John L. Sorenson, "How Could Joseph Smith Write So Accurately About Ancient American Civilization?" in Echoes and Evidences of the Book of Mormon, ed. Donald W. Parry, Daniel C. Peterson, and John W. Welch (Provo, UT: Foundation for Ancient Research and Mormon Studies, 2002), 288-89
Wine
Some scholars have faulted Joseph Smith for references in the Book of Mormon to wine in the New World promised land (as in Mosiah 11:15). These scholars assure us that sine produced from grapes—which is the usual meaning of the word wine—was never made nor used in the Americas.
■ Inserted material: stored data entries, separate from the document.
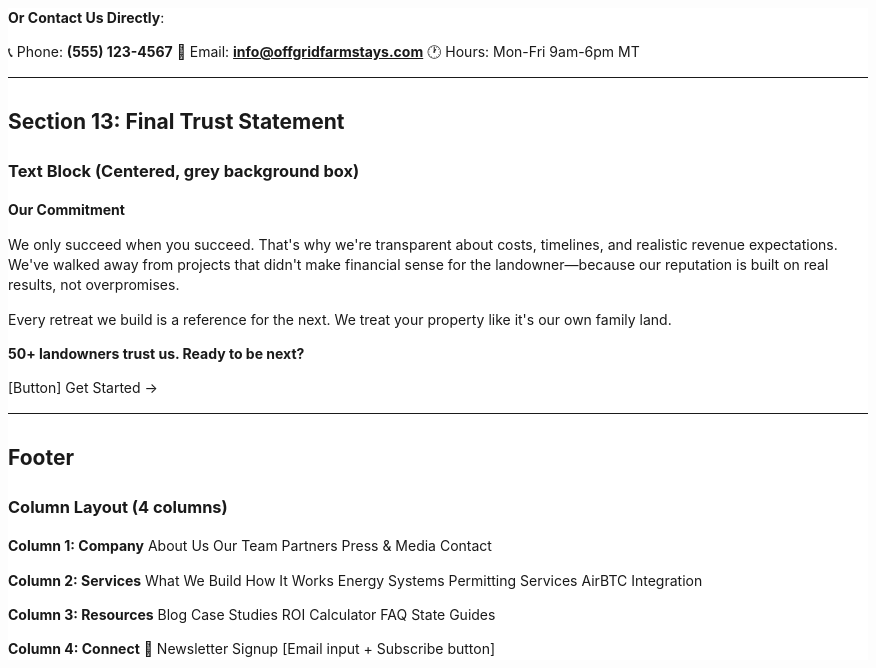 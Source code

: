 **Or Contact Us Directly**:

📞 Phone: **(555) 123-4567**
📧 Email: **info@offgridfarmstays.com**
🕐 Hours: Mon-Fri 9am-6pm MT

---

## Section 13: Final Trust Statement

### Text Block (Centered, grey background box)

**Our Commitment**

We only succeed when you succeed. That's why we're transparent about costs, timelines, and realistic revenue expectations. We've walked away from projects that didn't make financial sense for the landowner—because our reputation is built on real results, not overpromises.

Every retreat we build is a reference for the next. We treat your property like it's our own family land.

**50+ landowners trust us. Ready to be next?**

[Button] Get Started →

---

## Footer

### Column Layout (4 columns)

**Column 1: Company**
About Us
Our Team
Partners
Press & Media
Contact

**Column 2: Services**
What We Build
How It Works
Energy Systems
Permitting Services
AirBTC Integration

**Column 3: Resources**
Blog
Case Studies
ROI Calculator
FAQ
State Guides

**Column 4: Connect**
📧 Newsletter Signup
[Email input + Subscribe button]
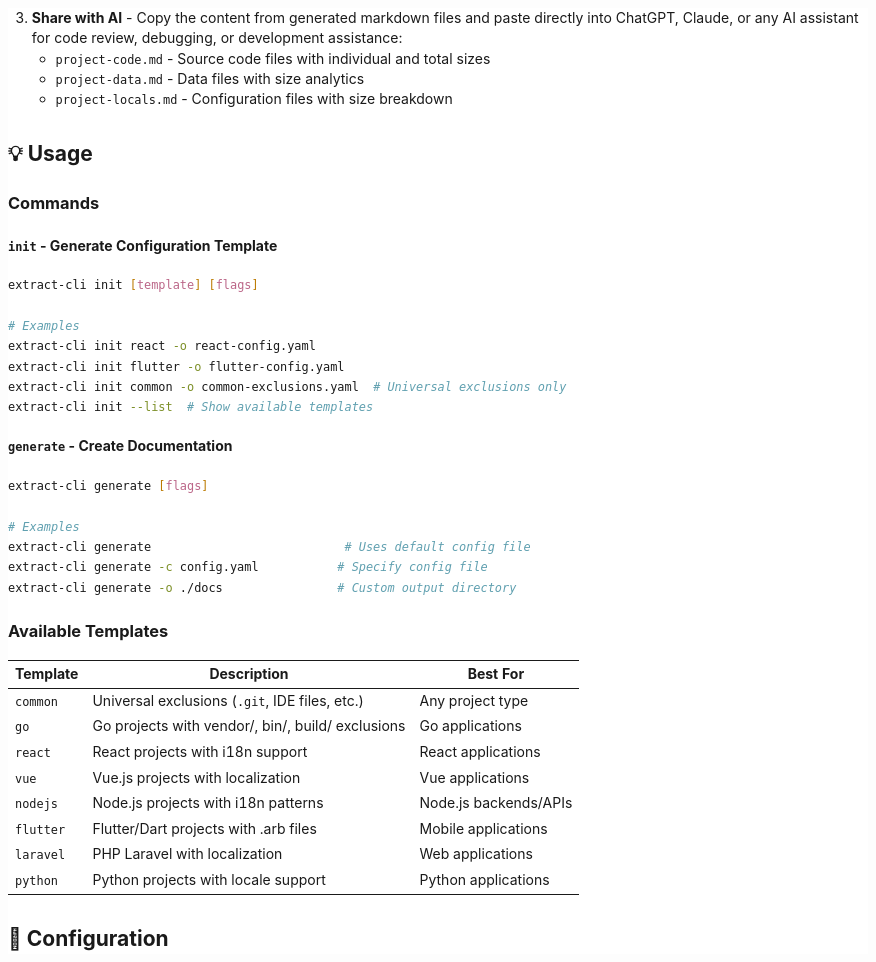 3. **Share with AI** - Copy the content from generated markdown files and paste directly into ChatGPT, Claude, or any AI assistant for code review, debugging, or development assistance:
   - `project-code.md` - Source code files with individual and total sizes
   - `project-data.md` - Data files with size analytics
   - `project-locals.md` - Configuration files with size breakdown

## 💡 Usage

### Commands

#### `init` - Generate Configuration Template
```bash
extract-cli init [template] [flags]

# Examples
extract-cli init react -o react-config.yaml
extract-cli init flutter -o flutter-config.yaml
extract-cli init common -o common-exclusions.yaml  # Universal exclusions only
extract-cli init --list  # Show available templates
```

#### `generate` - Create Documentation
```bash
extract-cli generate [flags]

# Examples
extract-cli generate                           # Uses default config file
extract-cli generate -c config.yaml           # Specify config file
extract-cli generate -o ./docs                # Custom output directory
```

### Available Templates

| Template | Description | Best For |
|----------|-------------|----------|
| `common` | Universal exclusions (`.git`, IDE files, etc.) | Any project type |
| `go` | Go projects with vendor/, bin/, build/ exclusions | Go applications |
| `react` | React projects with i18n support | React applications |
| `vue` | Vue.js projects with localization | Vue applications |
| `nodejs` | Node.js projects with i18n patterns | Node.js backends/APIs |
| `flutter` | Flutter/Dart projects with .arb files | Mobile applications |
| `laravel` | PHP Laravel with localization | Web applications |
| `python` | Python projects with locale support | Python applications |

## 📝 Configuration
However, the Book of Mormon makes no reference to rapes, although it does mention "vineyards." Some other sort of wine could have been so labeled by the Nephites. When the Spaniards arrived in Mesoamerica, they spoke about several kinds of native "wines." An intoxicating drink was commonly manufactured by fermenting a mixture of water, a certain tree bark, and honey. Other groups fermented juices drawn from the agave plant, bananas, pineapples, or the heart of certain palm trees. To all of these, the Europeans applied the term *wine*. Further, the Spaniards spoke of native plantings of the agave cactus (from which the drink balche was made) as "vineyards." So Joseph Smith's use of the terms *wine* and *vineyards* in the translation of the Book of Mormon has prove to be no mistake, whether some non-grape fruit was used or, as Joseph himself probably assumed, the Nephite wine was made from grapes by a process like that used by European settlers in the early United States.